* _YOUR INSTRUCTIONS_
Give back the entire listing that follows, exactly.

* _DATA UNDER STUDY_
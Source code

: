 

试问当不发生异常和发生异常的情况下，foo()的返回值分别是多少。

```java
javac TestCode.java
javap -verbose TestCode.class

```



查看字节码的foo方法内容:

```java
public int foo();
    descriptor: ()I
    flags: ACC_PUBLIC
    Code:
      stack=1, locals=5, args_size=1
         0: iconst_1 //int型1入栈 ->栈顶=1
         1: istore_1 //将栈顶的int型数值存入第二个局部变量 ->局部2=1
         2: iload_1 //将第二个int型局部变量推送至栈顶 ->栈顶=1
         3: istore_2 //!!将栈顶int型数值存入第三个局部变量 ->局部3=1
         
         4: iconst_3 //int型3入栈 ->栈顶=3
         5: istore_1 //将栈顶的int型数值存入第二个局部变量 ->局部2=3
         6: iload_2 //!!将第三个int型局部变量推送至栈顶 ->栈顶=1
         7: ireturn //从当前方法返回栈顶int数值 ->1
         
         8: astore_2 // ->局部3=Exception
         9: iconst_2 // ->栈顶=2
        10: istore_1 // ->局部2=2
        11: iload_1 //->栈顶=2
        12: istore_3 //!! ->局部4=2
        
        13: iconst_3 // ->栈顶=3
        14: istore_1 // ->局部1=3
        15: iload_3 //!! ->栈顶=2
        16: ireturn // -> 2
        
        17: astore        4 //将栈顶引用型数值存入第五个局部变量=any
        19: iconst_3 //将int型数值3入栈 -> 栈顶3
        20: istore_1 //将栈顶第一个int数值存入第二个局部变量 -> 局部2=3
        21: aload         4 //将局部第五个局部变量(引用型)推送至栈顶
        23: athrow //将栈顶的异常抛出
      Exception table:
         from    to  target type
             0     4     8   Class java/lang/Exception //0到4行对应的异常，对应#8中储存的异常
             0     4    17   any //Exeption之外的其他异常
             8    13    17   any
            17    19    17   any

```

* _SOLVED PROBLEM_
Source code

: 

试问当不发生异常和发生异常的情况下，foo()的返回值分别是多少。

```java
javac TestCode.java
javap -verbose TestCode.class

```



查看字节码的foo方法内容:

```java
public int foo();
    descriptor: ()I
    flags: ACC_PUBLIC
    Code:
      stack=1, locals=5, args_size=1
         0: iconst_1 //int型1入栈 ->栈顶=1
         1: istore_1 //将栈顶的int型数值存入第二个局部变量 ->局部2=1
         2: iload_1 //将第二个int型局部变量推送至栈顶 ->栈顶=1
         3: istore_2 //!!将栈顶int型数值存入第三个局部变量 ->局部3=1
         
         4: iconst_3 //int型3入栈 ->栈顶=3
         5: istore_1 //将栈顶的int型数值存入第二个局部变量 ->局部2=3
         6: iload_2 //!!将第三个int型局部变量推送至栈顶 ->栈顶=1
         7: ireturn //从当前方法返回栈顶int数值 ->1
         
         8: astore_2 // ->局部3=Exception
         9: iconst_2 // ->栈顶=2
        10: istore_1 // ->局部2=2
        11: iload_1 //->栈顶=2
        12: istore_3 //!! ->局部4=2
        
        13: iconst_3 // ->栈顶=3
        14: istore_1 // ->局部1=3
        15: iload_3 //!! ->栈顶=2
        16: ireturn // -> 2
        
        17: astore        4 //将栈顶引用型数值存入第五个局部变量=any
        19: iconst_3 //将int型数值3入栈 -> 栈顶3
        20: istore_1 //将栈顶第一个int数值存入第二个局部变量 -> 局部2=3
        21: aload         4 //将局部第五个局部变量(引用型)推送至栈顶
        23: athrow //将栈顶的异常抛出
      Exception table:
         from    to  target type
             0     4     8   Class java/lang/Exception //0到4行对应的异常，对应#8中储存的异常
             0     4    17   any //Exeption之外的其他异常
             8    13    17   any
            17    19    17   any

```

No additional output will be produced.